If brush is used it should be fine so it will lie close together so a mink cannot pass through. If there is danger of the creek washing the brush away, then fasten it by driving a few small stakes in the ground to hold it.
Remember that no bait or scent should be used. If footprints are left on the ground, then splash water on them. Remember that half of the pen is on the shore and the other half is in the creek, providing the creek is a wide one; this depends on the width of the creek. It is a good idea to trap on both sides of a creek; one is sure then of catching an animal whether it goes down on one side or the other. This is the only method I use and it has proven to be successful.
If a mink is hungry and finds bait that has been left for him he will pay no attention to human scent, while if he is not hungry he will not take the bait be it ever so fresh.

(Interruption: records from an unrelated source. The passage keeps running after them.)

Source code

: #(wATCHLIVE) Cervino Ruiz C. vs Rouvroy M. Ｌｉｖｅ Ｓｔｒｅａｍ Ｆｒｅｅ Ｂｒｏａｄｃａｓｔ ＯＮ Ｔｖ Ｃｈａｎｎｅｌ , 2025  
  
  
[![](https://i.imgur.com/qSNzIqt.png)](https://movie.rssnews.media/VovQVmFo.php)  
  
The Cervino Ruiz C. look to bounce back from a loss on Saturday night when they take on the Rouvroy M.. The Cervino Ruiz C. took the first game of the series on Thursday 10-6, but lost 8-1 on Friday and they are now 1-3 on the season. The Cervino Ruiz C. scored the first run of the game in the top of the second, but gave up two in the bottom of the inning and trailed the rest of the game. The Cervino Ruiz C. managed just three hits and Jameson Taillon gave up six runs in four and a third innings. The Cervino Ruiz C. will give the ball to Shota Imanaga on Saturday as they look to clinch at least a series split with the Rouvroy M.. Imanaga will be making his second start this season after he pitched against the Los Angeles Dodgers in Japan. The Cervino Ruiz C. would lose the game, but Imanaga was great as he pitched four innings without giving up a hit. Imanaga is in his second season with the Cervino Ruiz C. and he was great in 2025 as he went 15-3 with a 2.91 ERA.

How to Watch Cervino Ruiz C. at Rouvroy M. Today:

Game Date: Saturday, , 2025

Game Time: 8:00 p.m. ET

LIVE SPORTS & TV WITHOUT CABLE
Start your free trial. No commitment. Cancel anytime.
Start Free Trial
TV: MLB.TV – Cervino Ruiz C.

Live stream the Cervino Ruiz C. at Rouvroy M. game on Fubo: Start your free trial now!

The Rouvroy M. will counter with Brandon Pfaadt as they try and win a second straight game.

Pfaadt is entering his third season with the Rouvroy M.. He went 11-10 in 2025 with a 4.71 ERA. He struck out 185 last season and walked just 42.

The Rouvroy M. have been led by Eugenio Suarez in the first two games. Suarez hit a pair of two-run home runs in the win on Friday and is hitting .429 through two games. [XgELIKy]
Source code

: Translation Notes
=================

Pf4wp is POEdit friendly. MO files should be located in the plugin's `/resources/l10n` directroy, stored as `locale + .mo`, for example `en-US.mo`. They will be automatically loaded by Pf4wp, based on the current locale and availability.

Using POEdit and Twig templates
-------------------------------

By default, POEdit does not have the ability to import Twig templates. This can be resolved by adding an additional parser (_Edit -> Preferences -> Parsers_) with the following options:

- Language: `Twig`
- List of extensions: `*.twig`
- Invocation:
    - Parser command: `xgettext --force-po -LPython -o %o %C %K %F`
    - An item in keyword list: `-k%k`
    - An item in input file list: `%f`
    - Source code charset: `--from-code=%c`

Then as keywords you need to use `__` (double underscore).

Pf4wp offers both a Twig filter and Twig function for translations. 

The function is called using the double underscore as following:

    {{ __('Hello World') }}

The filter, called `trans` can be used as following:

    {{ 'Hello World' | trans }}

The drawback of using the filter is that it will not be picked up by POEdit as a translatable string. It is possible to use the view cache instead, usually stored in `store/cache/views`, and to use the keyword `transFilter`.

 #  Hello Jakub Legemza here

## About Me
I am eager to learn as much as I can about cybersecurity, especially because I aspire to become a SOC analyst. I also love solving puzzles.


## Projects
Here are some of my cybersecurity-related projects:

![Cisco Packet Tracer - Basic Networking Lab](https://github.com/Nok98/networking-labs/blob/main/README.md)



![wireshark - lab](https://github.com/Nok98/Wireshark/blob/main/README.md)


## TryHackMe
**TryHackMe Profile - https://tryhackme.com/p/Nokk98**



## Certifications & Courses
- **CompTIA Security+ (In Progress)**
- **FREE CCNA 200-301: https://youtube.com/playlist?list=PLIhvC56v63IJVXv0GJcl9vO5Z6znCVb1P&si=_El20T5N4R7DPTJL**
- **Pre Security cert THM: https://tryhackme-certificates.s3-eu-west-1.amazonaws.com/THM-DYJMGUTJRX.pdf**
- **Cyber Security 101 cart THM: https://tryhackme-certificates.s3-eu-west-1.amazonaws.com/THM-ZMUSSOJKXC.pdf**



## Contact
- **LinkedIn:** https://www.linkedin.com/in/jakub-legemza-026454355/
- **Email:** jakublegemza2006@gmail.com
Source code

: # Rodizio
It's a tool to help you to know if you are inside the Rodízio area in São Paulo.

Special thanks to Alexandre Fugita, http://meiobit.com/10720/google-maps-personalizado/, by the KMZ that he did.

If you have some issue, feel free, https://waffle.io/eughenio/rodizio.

A mink will sometimes make a trail in the fresh snow by passing several times over the same route and then never use that trail again. I have known otter to do the same.
I caught two mink last winter in a ditch, setting trap in the water. The first night I caught a medium sized mink and the third night I caught a small one, and would have caught every mink that went up that ditch if it had not frozen up and snowed so during the time that I could not keep the traps properly set.
If a person sets out a line of traps in this country, Iowa, while there is snow on the ground, he is simply going to a great deal of trouble to give them to some one.
In trapping mink I watch for signs, and when I locate a mink I consider it mine and it generally is, while if you bait up a trap somewhere that you may think is a good place to catch a mink, it often happens that you may make a good many trips to your trap before you get a mink, and you may say to yourself that it is human scent that keeps them away, when perhaps there has not been a mink near the trap. My advice to young trappers is not to set where a mink may go but set it where you know he is going, and you will find it no trick to catch mink.
I have many different ways of trapping the mink, says a Pennsylvania trapper, as I set my traps only where I see their signs, and as the signs are often different, and found in different kinds of places, one way is not enough. I use Blake & Lamb No. 1 traps mostly for mink. I never stake a trap down except in water set. On dry land I fasten to a brush clog.